Javiermateor commented on PR #2287:
URL: https://github.com/apache/systemds/pull/2287#issuecomment-3117629632

   Hi @christinadionysio ,
   
   Thanks for the review. I've completed some tests, and the results confirm 
our suspicions about GPU compatibility.
   
   To ensure the CI passes for this PR, I have reverted the script to use 
`source("scripts/nn/layers/batch_norm2d_old.dml") as bn2d`. 

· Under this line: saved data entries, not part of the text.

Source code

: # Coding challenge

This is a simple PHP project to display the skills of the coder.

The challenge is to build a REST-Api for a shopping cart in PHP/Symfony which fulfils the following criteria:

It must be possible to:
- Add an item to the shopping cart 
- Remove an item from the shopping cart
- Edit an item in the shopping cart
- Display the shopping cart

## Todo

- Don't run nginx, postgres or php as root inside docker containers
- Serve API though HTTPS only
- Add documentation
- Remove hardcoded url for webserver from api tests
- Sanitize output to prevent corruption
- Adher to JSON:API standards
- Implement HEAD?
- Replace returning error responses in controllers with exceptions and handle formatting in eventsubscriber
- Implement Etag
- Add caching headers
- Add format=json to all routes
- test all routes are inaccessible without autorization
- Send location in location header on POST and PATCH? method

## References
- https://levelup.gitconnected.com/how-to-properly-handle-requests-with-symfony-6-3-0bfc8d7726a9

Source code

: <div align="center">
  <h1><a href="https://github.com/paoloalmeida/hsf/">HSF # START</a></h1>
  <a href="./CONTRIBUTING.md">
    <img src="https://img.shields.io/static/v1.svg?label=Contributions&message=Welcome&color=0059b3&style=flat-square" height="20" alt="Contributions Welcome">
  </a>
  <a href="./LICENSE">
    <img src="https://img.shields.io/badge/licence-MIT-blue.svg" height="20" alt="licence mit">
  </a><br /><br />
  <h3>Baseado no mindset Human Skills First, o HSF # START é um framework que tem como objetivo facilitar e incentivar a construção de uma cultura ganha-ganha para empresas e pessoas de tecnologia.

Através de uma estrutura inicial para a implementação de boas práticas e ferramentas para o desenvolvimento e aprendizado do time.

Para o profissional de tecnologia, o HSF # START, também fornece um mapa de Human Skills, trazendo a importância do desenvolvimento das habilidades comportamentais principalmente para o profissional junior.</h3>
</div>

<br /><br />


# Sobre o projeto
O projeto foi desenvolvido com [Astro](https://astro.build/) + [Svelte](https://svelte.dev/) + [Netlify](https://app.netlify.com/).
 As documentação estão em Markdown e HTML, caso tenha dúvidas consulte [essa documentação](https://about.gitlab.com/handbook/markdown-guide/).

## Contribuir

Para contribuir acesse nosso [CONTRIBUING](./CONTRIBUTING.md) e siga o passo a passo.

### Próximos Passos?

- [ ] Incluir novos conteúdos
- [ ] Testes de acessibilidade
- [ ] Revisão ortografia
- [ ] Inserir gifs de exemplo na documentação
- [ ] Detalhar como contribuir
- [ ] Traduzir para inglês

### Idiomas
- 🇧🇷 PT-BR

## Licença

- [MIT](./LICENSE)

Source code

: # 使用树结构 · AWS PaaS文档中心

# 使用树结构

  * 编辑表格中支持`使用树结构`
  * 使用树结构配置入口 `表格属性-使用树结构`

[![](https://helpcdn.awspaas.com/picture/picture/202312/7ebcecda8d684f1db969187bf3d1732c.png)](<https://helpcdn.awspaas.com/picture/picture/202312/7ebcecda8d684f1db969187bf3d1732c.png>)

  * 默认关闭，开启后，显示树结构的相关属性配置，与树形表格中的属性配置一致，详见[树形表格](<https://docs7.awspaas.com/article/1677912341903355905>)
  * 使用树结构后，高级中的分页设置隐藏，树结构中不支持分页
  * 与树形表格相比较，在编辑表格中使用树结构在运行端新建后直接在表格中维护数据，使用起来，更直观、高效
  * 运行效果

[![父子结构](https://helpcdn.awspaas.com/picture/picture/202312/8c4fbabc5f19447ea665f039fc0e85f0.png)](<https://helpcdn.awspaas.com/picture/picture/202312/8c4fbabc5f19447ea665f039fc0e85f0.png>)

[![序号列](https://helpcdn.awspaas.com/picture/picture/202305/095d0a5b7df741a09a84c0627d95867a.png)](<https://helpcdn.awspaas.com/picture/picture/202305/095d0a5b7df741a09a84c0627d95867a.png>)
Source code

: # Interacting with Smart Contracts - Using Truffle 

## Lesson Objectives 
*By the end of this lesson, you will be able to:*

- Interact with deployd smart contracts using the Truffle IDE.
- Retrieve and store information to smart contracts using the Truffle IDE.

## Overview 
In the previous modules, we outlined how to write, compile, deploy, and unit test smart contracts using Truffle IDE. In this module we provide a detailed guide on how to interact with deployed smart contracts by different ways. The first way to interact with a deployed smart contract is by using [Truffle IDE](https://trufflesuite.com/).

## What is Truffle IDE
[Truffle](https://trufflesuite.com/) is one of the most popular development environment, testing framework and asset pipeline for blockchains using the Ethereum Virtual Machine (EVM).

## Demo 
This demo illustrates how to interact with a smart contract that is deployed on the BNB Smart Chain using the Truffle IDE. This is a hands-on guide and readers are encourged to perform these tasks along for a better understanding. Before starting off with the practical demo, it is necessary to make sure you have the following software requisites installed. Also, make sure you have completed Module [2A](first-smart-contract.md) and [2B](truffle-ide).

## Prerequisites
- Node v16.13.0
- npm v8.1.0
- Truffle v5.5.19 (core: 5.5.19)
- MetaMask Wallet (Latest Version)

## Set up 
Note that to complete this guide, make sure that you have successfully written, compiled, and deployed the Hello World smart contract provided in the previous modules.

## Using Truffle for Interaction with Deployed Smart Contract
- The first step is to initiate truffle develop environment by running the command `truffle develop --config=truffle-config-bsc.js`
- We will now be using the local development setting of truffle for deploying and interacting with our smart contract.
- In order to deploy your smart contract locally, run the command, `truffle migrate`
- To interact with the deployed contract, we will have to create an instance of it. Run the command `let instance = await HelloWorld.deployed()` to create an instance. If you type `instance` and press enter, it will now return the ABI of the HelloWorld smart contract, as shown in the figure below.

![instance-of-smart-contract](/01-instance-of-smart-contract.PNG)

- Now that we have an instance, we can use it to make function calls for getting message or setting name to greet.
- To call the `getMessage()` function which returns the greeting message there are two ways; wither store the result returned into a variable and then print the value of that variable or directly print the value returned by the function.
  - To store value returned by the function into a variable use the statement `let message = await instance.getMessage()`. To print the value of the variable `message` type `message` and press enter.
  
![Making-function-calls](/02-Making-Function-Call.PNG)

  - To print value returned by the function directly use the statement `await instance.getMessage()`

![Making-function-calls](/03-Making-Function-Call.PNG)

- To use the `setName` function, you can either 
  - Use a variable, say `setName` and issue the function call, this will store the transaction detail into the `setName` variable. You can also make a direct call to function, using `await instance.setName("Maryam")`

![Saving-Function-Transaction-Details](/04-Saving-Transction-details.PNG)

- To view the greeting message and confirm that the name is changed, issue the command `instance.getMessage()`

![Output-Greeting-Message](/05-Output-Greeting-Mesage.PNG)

   We used in this case `nn/layers/batch_norm2d.dml` in the import of Resnet 
for the GPU training. This one is a wrapper for a built-in C++/Java operator 
and offloads the entire computation to a highly optimized, low-level function 
within the SystemDS engine whereas the original 
source("scripts/nn/layers/batch_norm2d_old.dml") performs all the mathematical 
steps for batch normalization (calculating means, variances, normalizing, etc.) 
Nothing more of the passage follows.